Exercise description: Repeat the data in full. Drop every picture.

Records to process:
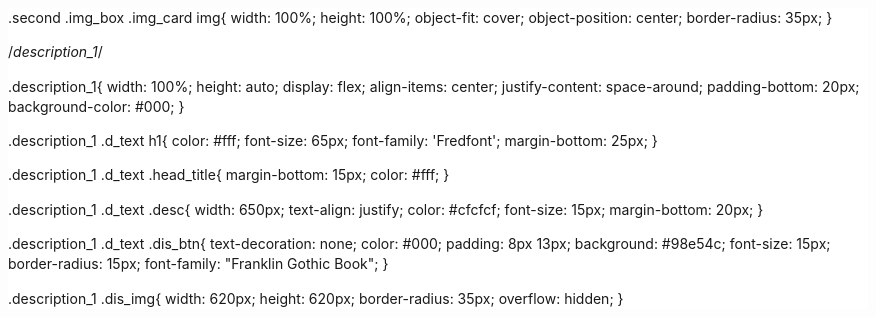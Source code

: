 .second .img_box .img_card img{
    width: 100%;
    height: 100%;
    object-fit: cover;
    object-position: center;
    border-radius: 35px;
}

/*description_1*/

.description_1{
    width: 100%;
    height: auto;
    display: flex;
    align-items: center;
    justify-content: space-around;
    padding-bottom: 20px;
    background-color: #000;
}

.description_1 .d_text h1{
    color: #fff;
    font-size: 65px;
    font-family: 'Fredfont';
    margin-bottom: 25px;
}

.description_1 .d_text .head_title{
    margin-bottom: 15px;
    color: #fff;
}

.description_1 .d_text .desc{
    width: 650px;
    text-align: justify;
    color: #cfcfcf;
    font-size: 15px;
    margin-bottom: 20px;
}

.description_1 .d_text .dis_btn{
    text-decoration: none;
    color: #000;
    padding: 8px 13px;
    background: #98e54c;
    font-size: 15px;
    border-radius: 15px;
    font-family: "Franklin Gothic Book";
}

.description_1 .dis_img{
    width: 620px;
    height: 620px;
    border-radius: 35px;
    overflow: hidden;
}
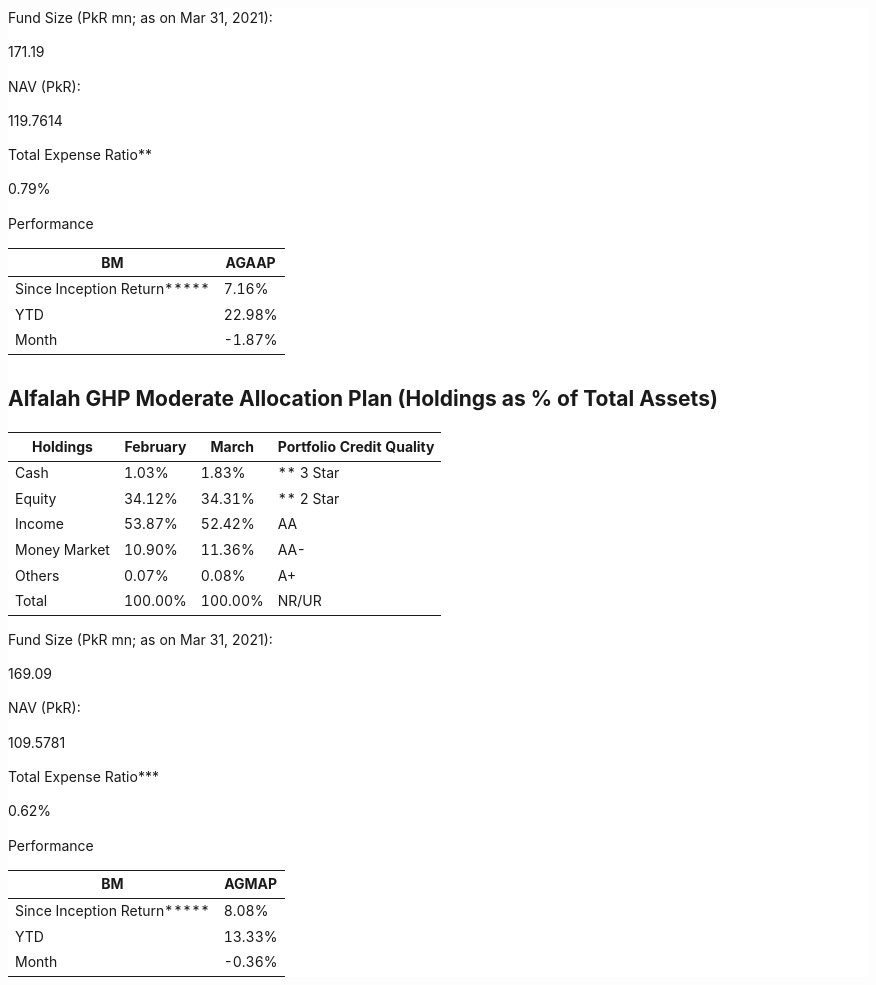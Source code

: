 Fund Size (PkR mn; as on Mar 31, 2021):

171.19

NAV (PkR):

119.7614

Total Expense Ratio\*\*

0.79%

Performance

| BM                           | AGAAP  |
| ---------------------------- | ------ |
| Since Inception Return**\*** | 7.16%  |
| YTD                          | 22.98% |
| Month                        | -1.87% |

## Alfalah GHP Moderate Allocation Plan (Holdings as % of Total Assets)

| Holdings     | February | March   | Portfolio Credit Quality |
| ------------ | -------- | ------- | ------------------------ |
| Cash         | 1.03%    | 1.83%   | \*\* 3 Star              |
| Equity       | 34.12%   | 34.31%  | \*\* 2 Star              |
| Income       | 53.87%   | 52.42%  | AA                       |
| Money Market | 10.90%   | 11.36%  | AA-                      |
| Others       | 0.07%    | 0.08%   | A+                       |
| Total        | 100.00%  | 100.00% | NR/UR                    |

Fund Size (PkR mn; as on Mar 31, 2021):

169.09

NAV (PkR):

109.5781

Total Expense Ratio\*\*\*

0.62%

Performance

| BM                           | AGMAP  |
| ---------------------------- | ------ |
| Since Inception Return**\*** | 8.08%  |
| YTD                          | 13.33% |
| Month                        | -0.36% |

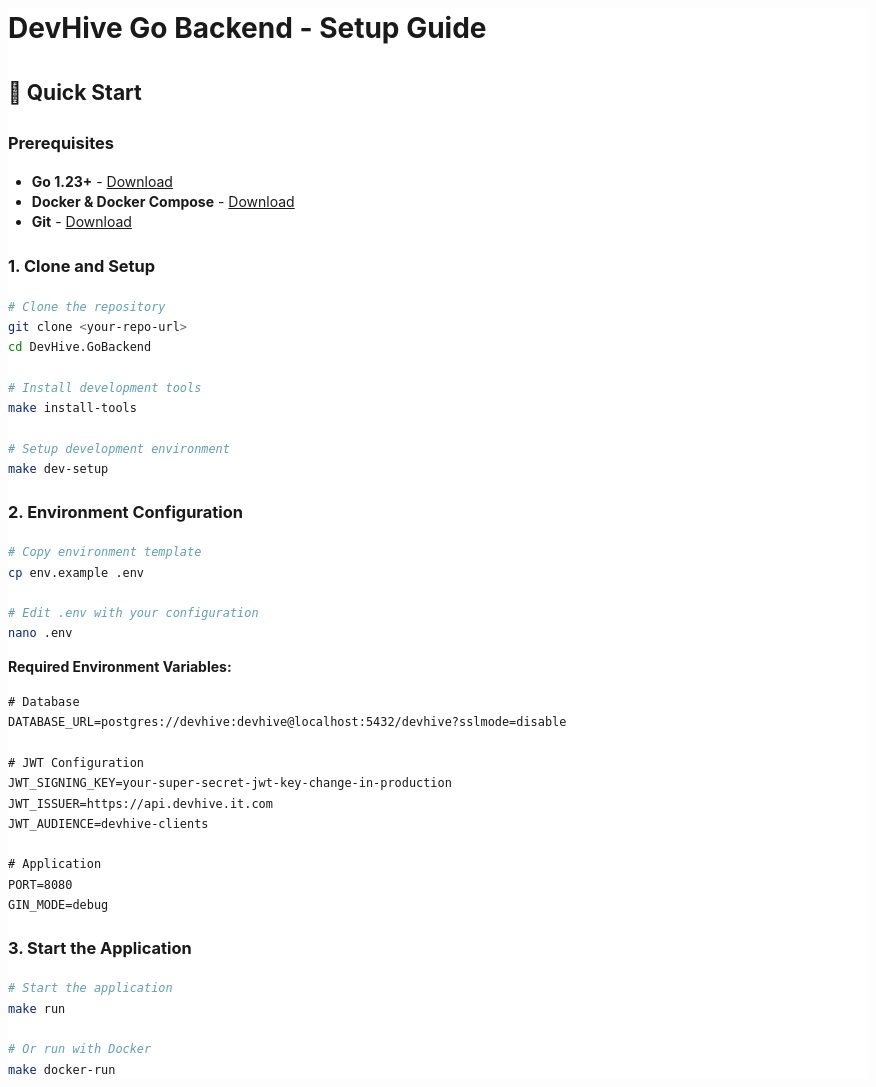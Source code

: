 # DevHive Go Backend - Setup Guide

## 🚀 Quick Start

### Prerequisites
- **Go 1.23+** - [Download](https://golang.org/dl/)
- **Docker & Docker Compose** - [Download](https://docs.docker.com/get-docker/)
- **Git** - [Download](https://git-scm.com/downloads)

### 1. Clone and Setup
```bash
# Clone the repository
git clone <your-repo-url>
cd DevHive.GoBackend

# Install development tools
make install-tools

# Setup development environment
make dev-setup
```

### 2. Environment Configuration
```bash
# Copy environment template
cp env.example .env

# Edit .env with your configuration
nano .env
```

**Required Environment Variables:**
```env
# Database
DATABASE_URL=postgres://devhive:devhive@localhost:5432/devhive?sslmode=disable

# JWT Configuration
JWT_SIGNING_KEY=your-super-secret-jwt-key-change-in-production
JWT_ISSUER=https://api.devhive.it.com
JWT_AUDIENCE=devhive-clients

# Application
PORT=8080
GIN_MODE=debug
```

### 3. Start the Application
```bash
# Start the application
make run

# Or run with Docker
make docker-run
```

Exercise output:
Source code

: .second .img_box .img_card img{
    width: 100%;
    height: 100%;
    object-fit: cover;
    object-position: center;
    border-radius: 35px;
}

/*description_1*/

.description_1{
    width: 100%;
    height: auto;
    display: flex;
    align-items: center;
    justify-content: space-around;
    padding-bottom: 20px;
    background-color: #000;
}

.description_1 .d_text h1{
    color: #fff;
    font-size: 65px;
    font-family: 'Fredfont';
    margin-bottom: 25px;
}

.description_1 .d_text .head_title{
    margin-bottom: 15px;
    color: #fff;
}

.description_1 .d_text .desc{
    width: 650px;
    text-align: justify;
    color: #cfcfcf;
    font-size: 15px;
    margin-bottom: 20px;
}

.description_1 .d_text .dis_btn{
    text-decoration: none;
    color: #000;
    padding: 8px 13px;
    background: #98e54c;
    font-size: 15px;
    border-radius: 15px;
    font-family: "Franklin Gothic Book";
}

.description_1 .dis_img{
    width: 620px;
    height: 620px;
    border-radius: 35px;
    overflow: hidden;
}
Source code

: Fund Size (PkR mn; as on Mar 31, 2021):

171.19

NAV (PkR):

119.7614

Total Expense Ratio\*\*

0.79%

Performance

| BM                           | AGAAP  |
| ---------------------------- | ------ |
| Since Inception Return**\*** | 7.16%  |
| YTD                          | 22.98% |
| Month                        | -1.87% |

## Alfalah GHP Moderate Allocation Plan (Holdings as % of Total Assets)

| Holdings     | February | March   | Portfolio Credit Quality |
| ------------ | -------- | ------- | ------------------------ |
| Cash         | 1.03%    | 1.83%   | \*\* 3 Star              |
| Equity       | 34.12%   | 34.31%  | \*\* 2 Star              |
| Income       | 53.87%   | 52.42%  | AA                       |
| Money Market | 10.90%   | 11.36%  | AA-                      |
| Others       | 0.07%    | 0.08%   | A+                       |
| Total        | 100.00%  | 100.00% | NR/UR                    |

Fund Size (PkR mn; as on Mar 31, 2021):

169.09

NAV (PkR):

109.5781

Total Expense Ratio\*\*\*

0.62%

Performance

| BM                           | AGMAP  |
| ---------------------------- | ------ |
| Since Inception Return**\*** | 8.08%  |
| YTD                          | 13.33% |
| Month                        | -0.36% |

Source code

: # DevHive Go Backend - Setup Guide

## 🚀 Quick Start

### Prerequisites
- **Go 1.23+** - [Download](https://golang.org/dl/)
- **Docker & Docker Compose** - [Download](https://docs.docker.com/get-docker/)
- **Git** - [Download](https://git-scm.com/downloads)

### 1. Clone and Setup
```bash
# Clone the repository
git clone <your-repo-url>
cd DevHive.GoBackend

# Install development tools
make install-tools

# Setup development environment
make dev-setup
```

### 2. Environment Configuration
```bash
# Copy environment template
cp env.example .env

# Edit .env with your configuration
nano .env
```

**Required Environment Variables:**
```env
# Database
DATABASE_URL=postgres://devhive:devhive@localhost:5432/devhive?sslmode=disable

# JWT Configuration
JWT_SIGNING_KEY=your-super-secret-jwt-key-change-in-production
JWT_ISSUER=https://api.devhive.it.com
JWT_AUDIENCE=devhive-clients

# Application
PORT=8080
GIN_MODE=debug
```

### 3. Start the Application
```bash
# Start the application
make run

# Or run with Docker
make docker-run
```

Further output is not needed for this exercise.